The Times discloses that the project had a budget of $100,000, but adds that it “was likely too small to have a significant effect on the race.” A Democratic operative concurs, telling the Times that “it was impossible that a $100,000 operation had an impact.”
The Alabama Senate race cost $51 million. If it was impossible for a $100,000 New Knowledge operation to affect a 2017 state election, then how could a comparable—perhaps even less expensive—Russian operation possibly impact a $2.4 billion US presidential election in 2016?

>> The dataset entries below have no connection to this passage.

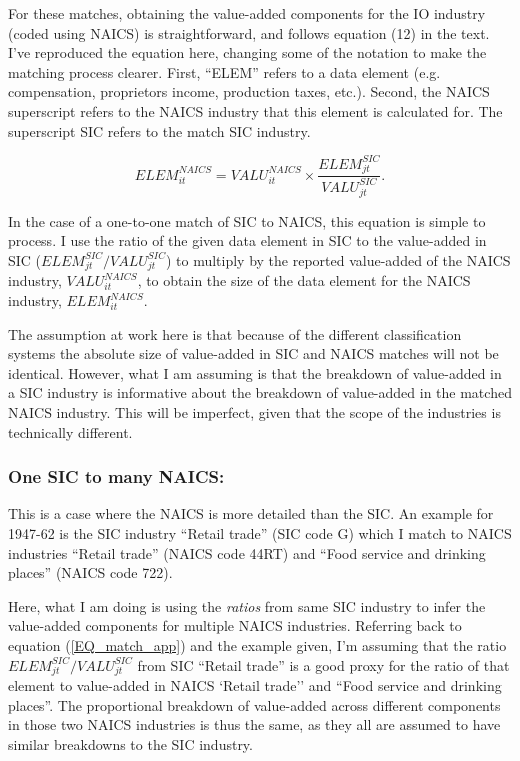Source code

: \documentclass[11pt]{article}
\begin{document}
For these matches, obtaining the value-added components for the IO industry (coded using NAICS) is straightforward, and follows equation (12) in the text. I've reproduced the equation here, changing some of the notation to make the matching process clearer. First, ``ELEM'' refers to a data element (e.g. compensation, proprietors income, production taxes, etc.). Second, the NAICS superscript refers to the NAICS industry that this element is calculated for. The superscript SIC refers to the match SIC industry. 

\begin{equation}
	ELEM_{it}^{NAICS} = VALU_{it}^{NAICS} \times \frac{ELEM_{jt}^{SIC}}{VALU_{jt}^{SIC}}. \label{EQ_match_app}
\end{equation}

In the case of a one-to-one match of SIC to NAICS, this equation is simple to process. I use the ratio of the given data element in SIC to the value-added in SIC ($ELEM_{jt}^{SIC}/VALU_{jt}^{SIC}$) to multiply by the reported value-added of the NAICS industry, $VALU_{it}^{NAICS}$, to obtain the size of the data element for the NAICS industry, $ELEM_{it}^{NAICS}$. 

The assumption at work here is that because of the different classification systems the absolute size of value-added in SIC and NAICS matches will not be identical. However, what I am assuming is that the breakdown of value-added in a SIC industry is informative about the breakdown of value-added in the matched NAICS industry. This will be imperfect, given that the scope of the industries is technically different. 

\subsubsection{One SIC to many NAICS:} This is a case where the NAICS is more detailed than the SIC. An example for 1947-62 is the SIC industry ``Retail trade'' (SIC code G) which I match to NAICS industries ``Retail trade'' (NAICS code 44RT) and ``Food service and drinking places'' (NAICS code 722). 

Here, what I am doing is using the \textit{ratios} from same SIC industry to infer the value-added components for multiple NAICS industries. Referring back to equation (\ref{EQ_match_app}) and the example given, I'm assuming that the ratio $ELEM_{jt}^{SIC}/VALU_{jt}^{SIC}$ from SIC ``Retail trade'' is a good proxy for the ratio of that element to value-added in NAICS `Retail trade'' and ``Food service and drinking places''. The proportional breakdown of value-added across different components in those two NAICS industries is thus the same, as they all are assumed to have similar breakdowns to the SIC industry. 
\end{document}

On top of straining credulity, fixating on barely detectable and trivial social-media content also downplays myriad serious issues. As the journalist Ari Berman has tirelessly pointed out, the 2016 election was “the first presidential contest in 50 years without the full protections of the [Voting Rights Act],” one that was conducted amid “the greatest rollback of voting rights since the act was passed” in 1965. Rather than ruminating over whether they were duped by Russian clickbait, reporters who have actually spoken to black Midwest voters have found that political disillusionment amid stagnant wages, high inequality, and pervasive police brutality led many to stay home.
And that leads us to perhaps a key reason why elites in particular are so fixated on the purported threat of Russian meddling: It deflects attention from their own failures, and the failings of the system that grants them status as elites. During the campaign, corporate media outlets handed Donald Trump billions of dollars worth of air time because, in the words of the now ousted CBS exec Les Moonves: “It may not be good for America, but it’s damn good for CBS…. The money’s rolling in and this is fun.” Not wanting to interrupt the fun, these outlets have every incentive to breathlessly cover Russiagate and amplify comparisons of stolen Democratic Party e-mails and Russian social-media posts to Pearl Harbor, 9/11, Kristallnacht, and “cruise missiles.”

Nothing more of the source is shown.